Golden tofu and roast veg on a bed of sweet butternut squash, finished with a fresh, herby green goddess tahini dressing. Bright flavours, great texture, minimal fuss.
Ingredients
- For the traybake:
- 400g extra-firm tofu
- 2 tbsp tamari
- 1 tbsp honey or maple syrup
- 1 tsp sesame oil
- 500g butternut squash, peeled and cut into 1.5cm cubes
- 4 garlic cloves
- 1 small red onion, cut into 6 pieces
- 3 tbsp extra virgin olive oil
- 200g broccoli, cut into small florets
- 200g thick asparagus, trimmed and cut into 3 pieces
- 80g frozen peas, defrosted
- Sea salt and black pepper
- For the green goddess dressing:
- 4 tbsp runny tahini paste
- 4 tbsp light olive oil
- Juice of 1 small lemon
- 1 tsp honey or maple syrup
- ½ garlic clove, grated
- 6 tbsp warm water
- Sea salt, to taste
- Large handful fresh mixed herbs (basil, coriander, parsley)
Method
- Preheat the oven to 200°C/180°C fan/Gas 6. Wrap the tofu in kitchen paper and squeeze gently to remove excess water. Slice, pat dry again, and cut into cubes.
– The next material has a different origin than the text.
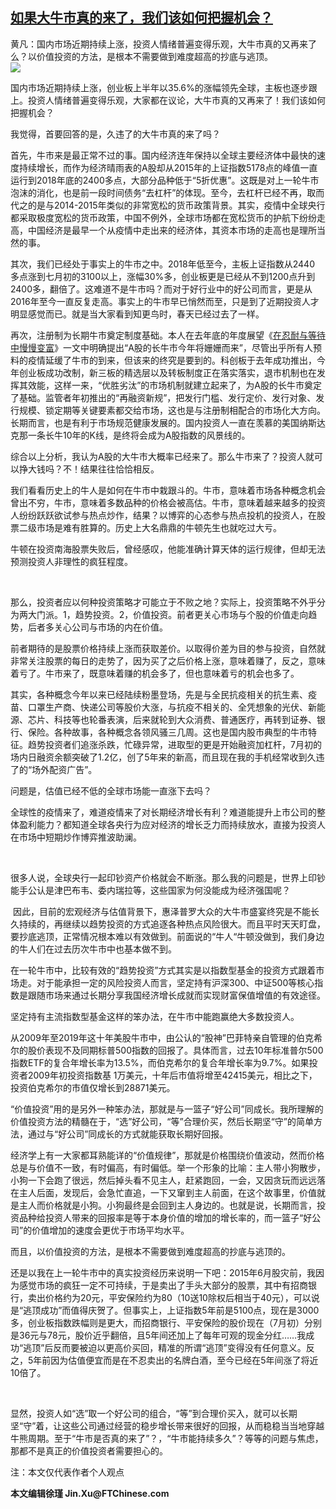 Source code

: <!--1594065126000-->
[如果大牛市真的来了，我们该如何把握机会？](https://cn.ft.com/story/001088403?full=y)
------

<div></div><div class="story-lead">黄凡：国内市场近期持续上涨，投资人情绪普遍变得乐观，大牛市真的又再来了么？以价值投资的方法，是根本不需要做到难度超高的抄底与逃顶。</div><div class=" story-image image"><img src="https://thumbor.ftacademy.cn/unsafe/1340x754/https://thumbor.ftacademy.cn/unsafe/picture/6/000096946_piclink.jpg"></div><div class="story-body"><div id="story-body-container"><p>国内市场近期持续上涨，创业板上半年以35.6%的涨幅领先全球，主板也逐步跟上。投资人情绪普遍变得乐观，大家都在议论，大牛市真的又再来了！我们该如何把握机会？</p><p>我觉得，首要回答的是，久违了的大牛市真的来了吗？</p><p>首先，牛市来是最正常不过的事。国内经济连年保持以全球主要经济体中最快的速度持续增长，而作为经济晴雨表的A股却从2015年的上证指数5178点的峰值一直运行到2018年底的2400多点，大部分品种低于“5折优惠”。这既是对上一轮牛市泡沫的消化，也是前一段时间债务“去杠杆”的体现。至今，去杠杆已经不再，取而代之的是与2014-2015年类似的非常宽松的货币政策背景。其实，疫情中全球央行都采取极度宽松的货币政策，中国不例外，全球市场都在宽松货币的护航下纷纷走高，中国经济是最早一个从疫情中走出来的经济体，其资本市场的走高也是理所当然的事。</p><p>其次，我们已经处于事实上的牛市之中。2018年低至今，主板上证指数从2440 多点涨到七月初的3100以上，涨幅30%多，创业板更是已经从不到1200点升到2400多，翻倍了。这难道不是牛市吗？而对于好行业中的好公司而言，更是从2016年至今一直反复走高。事实上的牛市早已悄然而至，只是到了近期投资人才明显感觉而已。就是当大家看到知更鸟时，春天已经过去了一样。</p><div  data-o-ads-name="mpu-middle1" class="o-ads in-article-advert" data-o-ads-formats-default="false"  data-o-ads-formats-small="FtcMobileMpu"  data-o-ads-formats-medium="FtcMpu" data-o-ads-formats-large="FtcMpu" data-o-ads-formats-extra="FtcMpu" data-o-ads-targeting="cnpos=middle1;" data-cy='[{"devices":["PC","iPhoneWeb","AndroidWeb","iPhoneApp","AndroidApp"],"pattern":"MPU","position":"Middle1","container":"mpuInStory"}]'></div><p>再次，注册制为长期牛市奠定制度基础。本人在去年底的年度展望《<a href="http://www.ftchinese.com/story/001085614" target="_blank">在忍耐与等待中慢慢变富</a>》一文中明确提出“A股的长牛市今年将姗姗而来”，尽管出乎所有人预料的疫情延缓了牛市的到来，但该来的终究是要到的。科创板于去年成功推出，今年创业板成功改制，新三板的精选层以及转板制度正在落实落实，退市机制也在发挥其效能，这样一来，“优胜劣汰”的市场机制就建立起来了，为A股的长牛市奠定了基础。监管者年初推出的“再融资新规”，把发行门槛、发行定价、发行对象、发行规模、锁定期等关键要素都交给市场，这也是与注册制相配合的市场化大方向。长期而言，也是有利于市场规范健康发展的。国内投资人一直在羡慕的美国纳斯达克那一条长牛10年的K线，是终将会成为A股指数的风景线的。</p><p>综合以上分析，我认为A股的大牛市大概率已经来了。那么牛市来了？投资人就可以挣大钱吗？不！结果往往恰恰相反。</p><p>我们看看历史上的牛人是如何在牛市中栽跟斗的。牛市，意味着市场各种概念机会曾出不穷，牛市，意味着多数品种的价格会被高估。牛市，意味着越来越多的投资人纷纷跃跃欲试参与热点炒作，结果？以博弈的心态参与热点投机的投资人，在股票二级市场是难有胜算的。历史上大名鼎鼎的牛顿先生也就吃过大亏。</p><p>牛顿在投资南海股票失败后，曾经感叹，他能准确计算天体的运行规律，但却无法预测投资人非理性的疯狂程度。</p><p>    </p><p>那么，投资者应以何种投资策略才可能立于不败之地？实际上，投资策略不外乎分为两大门派。1，趋势投资。2，价值投资。前者更关心市场与个股的价值走向趋势，后者多关心公司与市场的内在价值。</p><div data-o-ads-name="mpu-middle2" class="o-ads in-article-advert" data-o-ads-formats-default="false"  data-o-ads-formats-small="FtcMobileMpu"  data-o-ads-formats-medium="false" data-o-ads-formats-large="false" data-o-ads-formats-extra="false" data-o-ads-targeting="cnpos=middle2;" data-cy='[{"devices":["iPhoneWeb","AndroidWeb","iPhoneApp","AndroidApp"],"pattern":"MPU","position":"Middle2","container":"mpuInStory"}]'></div><p>前者期待的是股票价格持续上涨而获取差价。以取得价差为目的参与投资，自然就非常关注股票的每日的走势了，因为买了之后价格上涨，意味着赚了，反之，意味着亏了。牛市来了，既意味着赚的机会多了，但也意味着亏的机会也多了。</p><p>其实，各种概念今年以来已经陆续粉墨登场，先是与全民抗疫相关的抗生素、疫苗、口罩生产商、快递公司等股价大涨，与抗疫不相关的、全凭想象的光伏、新能源、芯片、科技等也轮番表演，后来就轮到大众消费、普通医疗，再转到证券、银行、保险。各种故事，各种概念各领风骚三几周。这也是国内股市典型的牛市特征。趋势投资者们追涨杀跌，忙碌异常，进取型的更是开始融资加杠杆，7月初的场内日融资余额突破了1.2亿，创了5年来的新高，而且现在我的手机经常收到久违了的“场外配资广告”。</p><p>问题是，估值已经不低的全球市场能一直涨下去吗？</p><p>全球性的疫情来了，难道疫情来了对长期经济增长有利？难道能提升上市公司的整体盈利能力？都知道全球各央行为应对经济的增长乏力而持续放水，直接为投资人在市场中短期炒作博弈推波助澜。</p><p>  </p><div data-o-ads-name="mpu-middle3" class="o-ads in-article-advert" data-o-ads-formats-default="false"  data-o-ads-formats-small="FtcMobileMpu"  data-o-ads-formats-medium="false" data-o-ads-formats-large="false" data-o-ads-formats-extra="false" data-o-ads-targeting="cnpos=middle3;" data-cy='[{"devices":["iPhoneWeb","AndroidWeb","iPhoneApp","AndroidApp"],"pattern":"MPU","position":"Middle3","container":"mpuInStory"}]'></div><p>很多人说，全球央行一起印钞资产价格就会不断涨。那么我的问题是，世界上印钞能手公认是津巴布韦、委内瑞拉等，这些国家为何没能成为经济强国呢？ </p><p> 因此，目前的宏观经济与估值背景下，惠泽普罗大众的大牛市盛宴终究是不能长久持续的，再继续以趋势投资的方式追逐各种热点风险很大。而且平时天天盯盘，要抄底逃顶，正常情况根本难以有效做到。前面说的“牛人“牛顿没做到，我们身边的牛人们在过去历次牛市中也基本做不到。</p><p>在一轮牛市中，比较有效的“趋势投资”方式其实是以指数型基金的投资方式跟着市场走。对于能承担一定的风险投资人而言，坚定持有沪深300、中证500等核心指数是跟随市场来通过长期分享我国经济增长成就而实现财富保值增值的有效途径。</p><p>坚定持有主流指数型基金这样的笨办法，在牛市中能跑赢绝大多数投资人。</p><p>从2009年至2019年这十年美股牛市中，由公认的“股神”巴菲特亲自管理的伯克希尔的股价表现不及同期标普500指数的回报了。具体而言，过去10年标准普尔500指数ETF的复合年增长率为13.5%，而伯克希尔的复合年增长率为9.7%。如果投资者2009年初投资指数基 1万美元，十年后市值将增至42415美元，相比之下，投资伯克希尔的市值仅增长到28871美元。</p><div data-o-ads-name="mpu-middle4" class="o-ads in-article-advert" data-o-ads-formats-default="false"  data-o-ads-formats-small="FtcMobileMpu"  data-o-ads-formats-medium="false" data-o-ads-formats-large="false" data-o-ads-formats-extra="false" data-o-ads-targeting="cnpos=middle4;" data-cy='[{"devices":["iPhoneWeb","AndroidWeb","iPhoneApp","AndroidApp"],"pattern":"MPU","position":"Middle4","container":"mpuInStory"}]'></div><p>“价值投资”用的是另外一种笨办法，那就是与一篮子“好公司”同成长。我所理解的价值投资方法的精髓在于，“选”好公司，“等”合理价买，然后长期坚“守”的简单方法，通过与“好公司”同成长的方式就能获取长期好回报。</p><p>经济学上有一大家都耳熟能详的“价值规律”，那就是价格围绕价值波动，然而价格总是与价值不一致，有时偏高，有时偏低。举一个形象的比喻：主人带小狗散步，小狗一下会跑了很远，然后掉头看不见主人，赶紧跑回，一会，又因贪玩而远远落在主人后面，发现后，会急忙直追，一下又窜到主人前面，在这个故事里，价值就是主人而价格就是小狗。小狗最终是会回到主人身边的。也就是说，长期而言，投资品种给投资人带来的回报率是等于本身价值的增加的增长率的，而一篮子“好公司”的价值增加的速度会更优于市场平均水平。</p><p>而且，以价值投资的方法，是根本不需要做到难度超高的抄底与逃顶的。</p><p>还是以我在上一轮牛市中的真实投资经历来说明一下吧：2015年6月股灾前，我因为感觉市场的疯狂一定不可持续，于是卖出了手头大部分的股票，其中有招商银行，卖出价格约为20元，平安保险约为80（10送10除权后相当于40元），可以说是“逃顶成功”而值得庆贺了。但事实上，上证指数5年前是5100点，现在是3000多，创业板指数跌幅则是更大，而招商银行、平安保险的股价现在（7月初）分别是36元与78元，股价近乎翻倍，且5年间还加上了每年可观的现金分红……我成功“逃顶”后反而要被迫以更高价买回，精准的所谓“逃顶”变得没有任何意义。反之，5年前因为估值便宜而是在不忍卖出的名牌白酒，至今已经在5年间涨了将近10倍了。</p><p> </p><div data-o-ads-name="mpu-middle5" class="o-ads in-article-advert" data-o-ads-formats-default="false"  data-o-ads-formats-small="FtcMobileMpu"  data-o-ads-formats-medium="false" data-o-ads-formats-large="false" data-o-ads-formats-extra="false" data-o-ads-targeting="cnpos=middle5;" data-cy='[{"devices":["iPhoneWeb","AndroidWeb","iPhoneApp","AndroidApp"],"pattern":"MPU","position":"Middle4","container":"mpuInStory"}]'></div><p>显然，投资人如“选”取一个好公司的组合，“等”到合理价买入，就可以长期坚“守”着，让这些公司通过经营的稳步增长带来很好的回报，从而稳稳当当地穿越牛熊周期。至于“牛市是否真的来了”？，“牛市能持续多久”？等等的问题与焦虑，那都不是真正的价值投资者需要担心的。</p><p>注：本文仅代表作者个人观点</p><p><b>本文编辑徐瑾 Jin.Xu@FTChinese.com </b></p></div><div class="clearfloat"></div></div>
- Mix the tamari, honey or maple syrup, and sesame oil in a small bowl. Pour over the tofu, toss to coat, and marinate for 20 minutes.
- Spread the butternut squash, garlic and onion on a baking tray. Drizzle with 2 tbsp olive oil and roast for 30–35 minutes, stirring once, until the squash is tender.
- Meanwhile, toss the broccoli and asparagus with the remaining 1 tbsp olive oil. Add them to the tray along with the marinated tofu. Roast for a further 10 minutes.
- Tip the peas into the tray and roast for a final 3 minutes.
- For the dressing, blend the tahini, olive oil, lemon juice, honey or maple syrup, garlic, warm water and herbs until smooth. Season with a little salt.
- Remove the tray from the oven, season with sea salt and black pepper, and drizzle over the green goddess dressing to serve.
Serving & storage
Tip: Best eaten fresh. Leftovers keep up to 2 days in the fridge; add a squeeze of lemon and extra dressing to brighten when serving cold.